- **Records supplied**

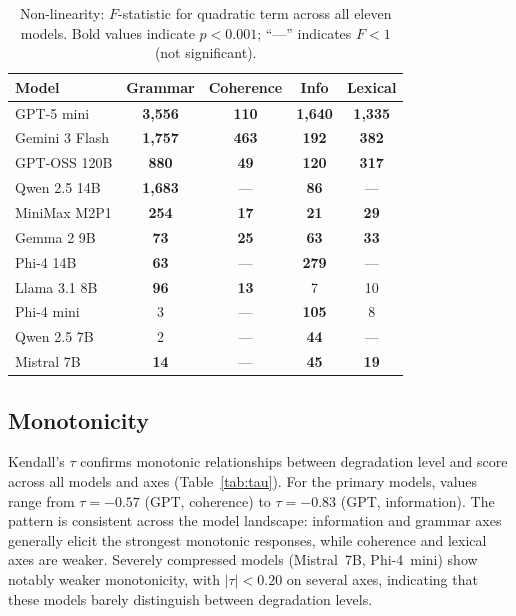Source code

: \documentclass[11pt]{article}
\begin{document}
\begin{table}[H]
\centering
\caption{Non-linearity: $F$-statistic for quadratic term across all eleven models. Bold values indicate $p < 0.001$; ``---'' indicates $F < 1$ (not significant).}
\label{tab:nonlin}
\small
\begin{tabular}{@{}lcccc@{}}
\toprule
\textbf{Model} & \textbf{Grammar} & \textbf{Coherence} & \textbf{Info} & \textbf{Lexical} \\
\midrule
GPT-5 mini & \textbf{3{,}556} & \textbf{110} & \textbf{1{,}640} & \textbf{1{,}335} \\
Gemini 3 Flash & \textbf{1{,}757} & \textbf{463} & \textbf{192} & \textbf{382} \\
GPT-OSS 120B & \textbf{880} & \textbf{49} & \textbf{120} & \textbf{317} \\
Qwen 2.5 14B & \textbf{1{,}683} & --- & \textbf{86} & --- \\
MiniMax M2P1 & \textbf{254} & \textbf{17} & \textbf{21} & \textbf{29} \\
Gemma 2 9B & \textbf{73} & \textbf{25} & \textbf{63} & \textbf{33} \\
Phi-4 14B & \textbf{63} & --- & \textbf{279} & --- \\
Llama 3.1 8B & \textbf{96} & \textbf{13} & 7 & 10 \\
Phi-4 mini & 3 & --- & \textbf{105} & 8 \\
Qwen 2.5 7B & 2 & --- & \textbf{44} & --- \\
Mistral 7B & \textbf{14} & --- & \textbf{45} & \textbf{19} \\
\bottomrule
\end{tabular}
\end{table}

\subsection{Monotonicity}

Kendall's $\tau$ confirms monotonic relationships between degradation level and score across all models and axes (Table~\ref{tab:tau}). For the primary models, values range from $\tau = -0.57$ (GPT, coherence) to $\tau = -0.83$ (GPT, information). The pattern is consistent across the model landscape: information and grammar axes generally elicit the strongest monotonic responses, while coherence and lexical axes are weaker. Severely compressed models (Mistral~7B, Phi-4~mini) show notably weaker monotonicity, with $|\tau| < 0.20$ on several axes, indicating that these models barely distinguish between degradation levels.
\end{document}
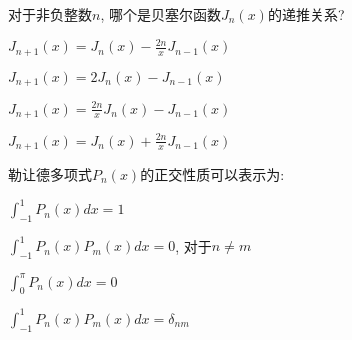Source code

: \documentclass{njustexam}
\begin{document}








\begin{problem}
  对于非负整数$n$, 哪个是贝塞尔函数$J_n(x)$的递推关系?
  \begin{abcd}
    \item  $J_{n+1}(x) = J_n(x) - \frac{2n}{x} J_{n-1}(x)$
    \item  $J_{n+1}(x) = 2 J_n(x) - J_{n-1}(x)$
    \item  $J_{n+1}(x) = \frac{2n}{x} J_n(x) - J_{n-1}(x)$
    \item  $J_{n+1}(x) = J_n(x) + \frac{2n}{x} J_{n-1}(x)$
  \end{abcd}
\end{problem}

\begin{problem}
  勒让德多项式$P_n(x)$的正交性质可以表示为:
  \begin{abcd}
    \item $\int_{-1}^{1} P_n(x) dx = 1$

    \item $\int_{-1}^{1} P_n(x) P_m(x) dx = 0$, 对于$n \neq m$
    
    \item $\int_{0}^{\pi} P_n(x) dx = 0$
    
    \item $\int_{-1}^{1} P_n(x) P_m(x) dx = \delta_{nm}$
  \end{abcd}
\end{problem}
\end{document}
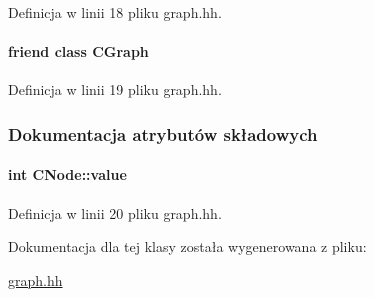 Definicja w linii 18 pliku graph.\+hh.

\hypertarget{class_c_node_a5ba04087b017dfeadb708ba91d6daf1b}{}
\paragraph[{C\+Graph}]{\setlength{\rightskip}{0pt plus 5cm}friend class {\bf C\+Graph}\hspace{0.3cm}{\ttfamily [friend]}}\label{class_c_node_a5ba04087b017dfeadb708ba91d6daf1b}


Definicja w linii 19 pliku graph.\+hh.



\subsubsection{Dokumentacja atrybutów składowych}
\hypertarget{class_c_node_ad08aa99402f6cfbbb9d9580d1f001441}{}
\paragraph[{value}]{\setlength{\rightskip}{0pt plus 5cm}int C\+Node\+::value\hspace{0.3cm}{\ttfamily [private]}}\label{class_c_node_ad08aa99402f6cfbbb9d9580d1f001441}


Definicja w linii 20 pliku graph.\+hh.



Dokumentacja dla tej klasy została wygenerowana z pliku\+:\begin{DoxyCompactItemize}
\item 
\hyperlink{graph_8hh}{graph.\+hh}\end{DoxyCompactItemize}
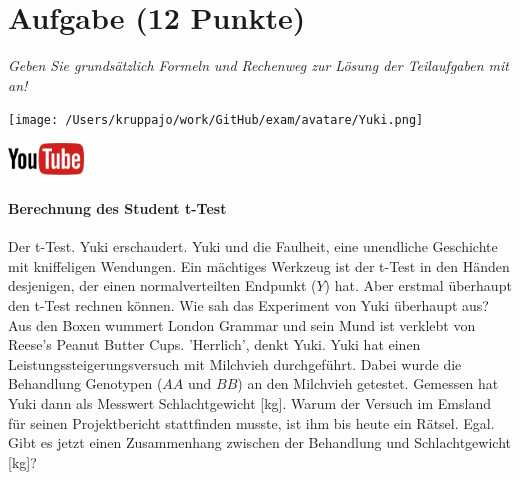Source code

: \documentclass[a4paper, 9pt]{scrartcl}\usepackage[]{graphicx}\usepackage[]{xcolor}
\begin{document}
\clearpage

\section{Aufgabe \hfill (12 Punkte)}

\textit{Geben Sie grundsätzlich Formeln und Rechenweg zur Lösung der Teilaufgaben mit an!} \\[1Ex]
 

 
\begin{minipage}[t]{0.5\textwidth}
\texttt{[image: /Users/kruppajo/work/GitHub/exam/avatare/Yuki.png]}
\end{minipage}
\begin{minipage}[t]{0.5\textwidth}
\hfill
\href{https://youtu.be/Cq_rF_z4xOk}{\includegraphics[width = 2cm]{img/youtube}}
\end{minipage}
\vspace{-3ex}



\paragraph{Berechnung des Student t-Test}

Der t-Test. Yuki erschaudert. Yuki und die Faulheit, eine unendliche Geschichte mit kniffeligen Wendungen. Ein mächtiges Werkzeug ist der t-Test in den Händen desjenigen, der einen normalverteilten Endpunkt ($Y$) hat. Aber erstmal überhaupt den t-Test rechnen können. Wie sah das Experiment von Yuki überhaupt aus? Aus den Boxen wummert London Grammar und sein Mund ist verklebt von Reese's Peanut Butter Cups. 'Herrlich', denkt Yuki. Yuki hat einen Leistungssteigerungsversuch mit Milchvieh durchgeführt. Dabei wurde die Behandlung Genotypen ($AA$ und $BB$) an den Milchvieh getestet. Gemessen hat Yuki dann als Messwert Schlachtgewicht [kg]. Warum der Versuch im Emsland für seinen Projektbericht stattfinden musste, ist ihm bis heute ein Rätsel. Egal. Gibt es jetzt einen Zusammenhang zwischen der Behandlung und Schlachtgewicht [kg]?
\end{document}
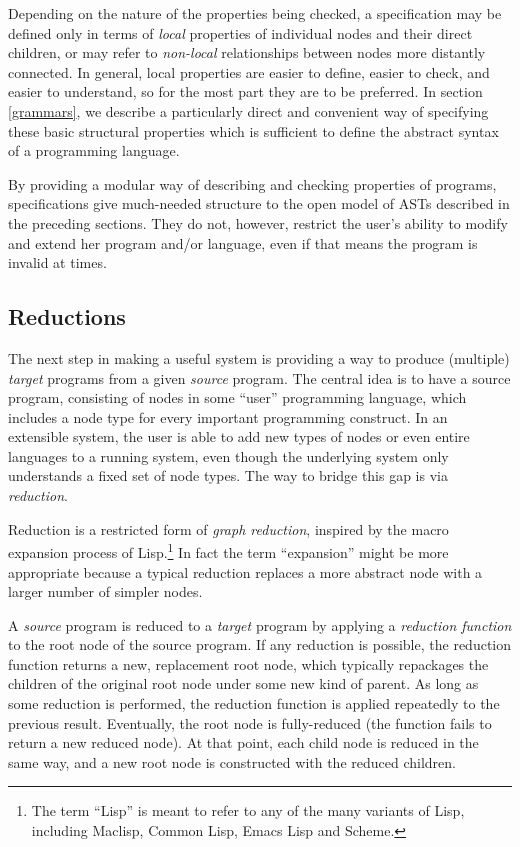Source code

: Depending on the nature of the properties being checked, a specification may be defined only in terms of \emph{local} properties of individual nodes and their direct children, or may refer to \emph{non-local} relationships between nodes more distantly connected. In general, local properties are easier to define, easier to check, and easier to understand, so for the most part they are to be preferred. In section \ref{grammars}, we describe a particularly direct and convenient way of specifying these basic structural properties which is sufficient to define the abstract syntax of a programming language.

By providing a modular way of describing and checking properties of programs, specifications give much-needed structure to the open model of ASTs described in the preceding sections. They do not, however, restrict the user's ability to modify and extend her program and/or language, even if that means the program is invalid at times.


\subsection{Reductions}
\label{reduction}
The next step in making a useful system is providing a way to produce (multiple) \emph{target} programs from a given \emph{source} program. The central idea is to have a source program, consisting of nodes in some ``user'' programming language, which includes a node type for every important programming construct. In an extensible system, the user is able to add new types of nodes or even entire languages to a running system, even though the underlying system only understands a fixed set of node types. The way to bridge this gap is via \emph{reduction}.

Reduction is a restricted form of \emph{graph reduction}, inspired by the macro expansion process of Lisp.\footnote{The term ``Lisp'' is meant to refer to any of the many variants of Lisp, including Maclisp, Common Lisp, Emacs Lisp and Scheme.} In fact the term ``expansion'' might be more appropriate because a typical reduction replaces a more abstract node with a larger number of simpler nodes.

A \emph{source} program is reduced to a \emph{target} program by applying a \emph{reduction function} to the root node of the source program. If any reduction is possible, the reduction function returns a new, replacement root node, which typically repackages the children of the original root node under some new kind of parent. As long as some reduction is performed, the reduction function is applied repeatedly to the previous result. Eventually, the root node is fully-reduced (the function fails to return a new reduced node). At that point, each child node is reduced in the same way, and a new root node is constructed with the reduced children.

- **The problem**
Pictures are not part of the copy; reproduce everything else in the records exactly.

- **Completed exercise**
Source code

: \documentclass[11pt]{article}
\begin{document}
\begin{table}[H]
\centering
\caption{Non-linearity: $F$-statistic for quadratic term across all eleven models. Bold values indicate $p < 0.001$; ``---'' indicates $F < 1$ (not significant).}
\label{tab:nonlin}
\small
\begin{tabular}{@{}lcccc@{}}
\toprule
\textbf{Model} & \textbf{Grammar} & \textbf{Coherence} & \textbf{Info} & \textbf{Lexical} \\
\midrule
GPT-5 mini & \textbf{3{,}556} & \textbf{110} & \textbf{1{,}640} & \textbf{1{,}335} \\
Gemini 3 Flash & \textbf{1{,}757} & \textbf{463} & \textbf{192} & \textbf{382} \\
GPT-OSS 120B & \textbf{880} & \textbf{49} & \textbf{120} & \textbf{317} \\
Qwen 2.5 14B & \textbf{1{,}683} & --- & \textbf{86} & --- \\
MiniMax M2P1 & \textbf{254} & \textbf{17} & \textbf{21} & \textbf{29} \\
Gemma 2 9B & \textbf{73} & \textbf{25} & \textbf{63} & \textbf{33} \\
Phi-4 14B & \textbf{63} & --- & \textbf{279} & --- \\
Llama 3.1 8B & \textbf{96} & \textbf{13} & 7 & 10 \\
Phi-4 mini & 3 & --- & \textbf{105} & 8 \\
Qwen 2.5 7B & 2 & --- & \textbf{44} & --- \\
Mistral 7B & \textbf{14} & --- & \textbf{45} & \textbf{19} \\
\bottomrule
\end{tabular}
\end{table}

\subsection{Monotonicity}

Kendall's $\tau$ confirms monotonic relationships between degradation level and score across all models and axes (Table~\ref{tab:tau}). For the primary models, values range from $\tau = -0.57$ (GPT, coherence) to $\tau = -0.83$ (GPT, information). The pattern is consistent across the model landscape: information and grammar axes generally elicit the strongest monotonic responses, while coherence and lexical axes are weaker. Severely compressed models (Mistral~7B, Phi-4~mini) show notably weaker monotonicity, with $|\tau| < 0.20$ on several axes, indicating that these models barely distinguish between degradation levels.
\end{document}
Source code

: \documentclass{njustexam}
\begin{document}








\begin{problem}
  对于非负整数$n$, 哪个是贝塞尔函数$J_n(x)$的递推关系?
  \begin{abcd}
    \item  $J_{n+1}(x) = J_n(x) - \frac{2n}{x} J_{n-1}(x)$
    \item  $J_{n+1}(x) = 2 J_n(x) - J_{n-1}(x)$
    \item  $J_{n+1}(x) = \frac{2n}{x} J_n(x) - J_{n-1}(x)$
    \item  $J_{n+1}(x) = J_n(x) + \frac{2n}{x} J_{n-1}(x)$
  \end{abcd}
\end{problem}

\begin{problem}
  勒让德多项式$P_n(x)$的正交性质可以表示为:
  \begin{abcd}
    \item $\int_{-1}^{1} P_n(x) dx = 1$

    \item $\int_{-1}^{1} P_n(x) P_m(x) dx = 0$, 对于$n \neq m$
    
    \item $\int_{0}^{\pi} P_n(x) dx = 0$
    
    \item $\int_{-1}^{1} P_n(x) P_m(x) dx = \delta_{nm}$
  \end{abcd}
\end{problem}
\end{document}
 Definicja w linii 18 pliku graph.\+hh.

\hypertarget{class_c_node_a5ba04087b017dfeadb708ba91d6daf1b}{}
\paragraph[{C\+Graph}]{\setlength{\rightskip}{0pt plus 5cm}friend class {\bf C\+Graph}\hspace{0.3cm}{\ttfamily [friend]}}\label{class_c_node_a5ba04087b017dfeadb708ba91d6daf1b}


Definicja w linii 19 pliku graph.\+hh.



\subsubsection{Dokumentacja atrybutów składowych}
\hypertarget{class_c_node_ad08aa99402f6cfbbb9d9580d1f001441}{}
\paragraph[{value}]{\setlength{\rightskip}{0pt plus 5cm}int C\+Node\+::value\hspace{0.3cm}{\ttfamily [private]}}\label{class_c_node_ad08aa99402f6cfbbb9d9580d1f001441}


Definicja w linii 20 pliku graph.\+hh.



Dokumentacja dla tej klasy została wygenerowana z pliku\+:\begin{DoxyCompactItemize}
\item 
\hyperlink{graph_8hh}{graph.\+hh}\end{DoxyCompactItemize}
Source code

: \documentclass[a4paper, 9pt]{scrartcl}\usepackage[]{graphicx}\usepackage[]{xcolor}
\begin{document}
\clearpage

\section{Aufgabe \hfill (12 Punkte)}

\textit{Geben Sie grundsätzlich Formeln und Rechenweg zur Lösung der Teilaufgaben mit an!} \\[1Ex]
 

 
\begin{minipage}[t]{0.5\textwidth}
\texttt{[image: /Users/kruppajo/work/GitHub/exam/avatare/Yuki.png]}
\end{minipage}
\begin{minipage}[t]{0.5\textwidth}
\hfill
\href{https://youtu.be/Cq_rF_z4xOk}{\includegraphics[width = 2cm]{img/youtube}}
\end{minipage}
\vspace{-3ex}



\paragraph{Berechnung des Student t-Test}

Der t-Test. Yuki erschaudert. Yuki und die Faulheit, eine unendliche Geschichte mit kniffeligen Wendungen. Ein mächtiges Werkzeug ist der t-Test in den Händen desjenigen, der einen normalverteilten Endpunkt ($Y$) hat. Aber erstmal überhaupt den t-Test rechnen können. Wie sah das Experiment von Yuki überhaupt aus? Aus den Boxen wummert London Grammar und sein Mund ist verklebt von Reese's Peanut Butter Cups. 'Herrlich', denkt Yuki. Yuki hat einen Leistungssteigerungsversuch mit Milchvieh durchgeführt. Dabei wurde die Behandlung Genotypen ($AA$ und $BB$) an den Milchvieh getestet. Gemessen hat Yuki dann als Messwert Schlachtgewicht [kg]. Warum der Versuch im Emsland für seinen Projektbericht stattfinden musste, ist ihm bis heute ein Rätsel. Egal. Gibt es jetzt einen Zusammenhang zwischen der Behandlung und Schlachtgewicht [kg]?
\end{document}
Source code

: Depending on the nature of the properties being checked, a specification may be defined only in terms of \emph{local} properties of individual nodes and their direct children, or may refer to \emph{non-local} relationships between nodes more distantly connected. In general, local properties are easier to define, easier to check, and easier to understand, so for the most part they are to be preferred. In section \ref{grammars}, we describe a particularly direct and convenient way of specifying these basic structural properties which is sufficient to define the abstract syntax of a programming language.

By providing a modular way of describing and checking properties of programs, specifications give much-needed structure to the open model of ASTs described in the preceding sections. They do not, however, restrict the user's ability to modify and extend her program and/or language, even if that means the program is invalid at times.


\subsection{Reductions}
\label{reduction}
The next step in making a useful system is providing a way to produce (multiple) \emph{target} programs from a given \emph{source} program. The central idea is to have a source program, consisting of nodes in some ``user'' programming language, which includes a node type for every important programming construct. In an extensible system, the user is able to add new types of nodes or even entire languages to a running system, even though the underlying system only understands a fixed set of node types. The way to bridge this gap is via \emph{reduction}.

Reduction is a restricted form of \emph{graph reduction}, inspired by the macro expansion process of Lisp.\footnote{The term ``Lisp'' is meant to refer to any of the many variants of Lisp, including Maclisp, Common Lisp, Emacs Lisp and Scheme.} In fact the term ``expansion'' might be more appropriate because a typical reduction replaces a more abstract node with a larger number of simpler nodes.

A \emph{source} program is reduced to a \emph{target} program by applying a \emph{reduction function} to the root node of the source program. If any reduction is possible, the reduction function returns a new, replacement root node, which typically repackages the children of the original root node under some new kind of parent. As long as some reduction is performed, the reduction function is applied repeatedly to the previous result. Eventually, the root node is fully-reduced (the function fails to return a new reduced node). At that point, each child node is reduced in the same way, and a new root node is constructed with the reduced children.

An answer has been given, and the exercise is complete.